Certes, le sujet spécifique du contrôle des chômeurs demeure sensible. Dans une agence du centre de la France contactée hier, on juge ce thème « trop dérapant, trop glissant, trop brûlant » pour s’exprimer et on renvoie vers la direction générale. Dans d’autres agences, en revanche, on critique la politique du gouvernement. « Les décrets et les circulaires se succèdent, mais ensuite, sur le terrain, chacun fait en fonction de ses convictions. Or là il s’agit d’un décret visant plus à contrôler qu’à aider. Personnellement, je ne fais jamais de radiations. Je suis là pour conseiller et accompagner, pas pour fliquer », explique un agent, militant CGT, ancien chômeur, RMiste et désireux de conserver l’anonymat.

Radiations un peu rapides

Dans l’ensemble, l’éventualité de signaler aux inspecteurs du travail les « soupçons de fraude » sur un « dossier » ne choque pas les agents de l’ANPE. Un agent contacté au téléphone dans l’ouest de la France estime ainsi : « Il n’y a pas plus de pression avec ce décret qu’auparavant. Nous donnons un avertissement lorsque l’on constate un dysfonctionnement. Si nous n’obtenons pas de réponse de la part du demandeur d’emploi, nous le radions de nos fichiers. »

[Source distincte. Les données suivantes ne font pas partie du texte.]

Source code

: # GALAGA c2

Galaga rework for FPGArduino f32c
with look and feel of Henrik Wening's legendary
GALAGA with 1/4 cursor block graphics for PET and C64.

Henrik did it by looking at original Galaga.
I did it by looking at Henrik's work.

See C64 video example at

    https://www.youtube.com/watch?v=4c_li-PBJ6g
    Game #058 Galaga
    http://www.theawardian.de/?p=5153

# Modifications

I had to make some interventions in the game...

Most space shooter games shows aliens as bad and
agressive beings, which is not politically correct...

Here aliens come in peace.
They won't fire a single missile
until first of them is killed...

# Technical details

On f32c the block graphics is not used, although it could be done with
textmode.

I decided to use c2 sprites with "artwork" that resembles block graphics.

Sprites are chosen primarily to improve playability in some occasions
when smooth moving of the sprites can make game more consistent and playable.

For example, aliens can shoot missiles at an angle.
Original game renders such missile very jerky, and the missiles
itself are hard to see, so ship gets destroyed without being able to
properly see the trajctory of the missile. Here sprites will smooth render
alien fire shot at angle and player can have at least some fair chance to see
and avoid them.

Quant à la fraude, cet agent ne se souvient pas y avoir été confronté durant sa longue carrière à l’ANPE. Même tonalité dans les Pays de la Loire où la direction régionale rappelle : « Les contrôles ont toujours existé. Quand il y a un cas douteux ou litigieux, nous sanctionnons. Ce décret ne va pas modifier énormément notre travail, mais l’effet d’annonce va peut-être inciter d’éventuels fraudeurs à réfléchir à deux fois. »

Les objectifs individuels

Au-delà du décret polémique, un autre aspect inquiète les agents : celui des objectifs individuels. Les agents redoutent qu’à l’avenir on ne leur demande de « faire du chiffre ». « Or on voit bien actuellement qu’il n’y a pas de créations d’emplois. Et sans emplois à proposer nous ne pouvons pas aider les chômeurs à retrouver du travail », note-t-on dans une agence où l’on estime qu’au bout du compte une telle logique pourrait se traduire par des radiations un peu rapides au nom de l’amélioration des chiffres du chômage. D’aucuns estiment d’ailleurs à mots couverts que cette pratique est déjà répandue. Dans sa dernière note de conjoncture, l’Insee avançait cette idée pour expliquer pourquoi sept mois consécutifs de baisse du chômage s’étaient enchaînés sans créations d’emplois.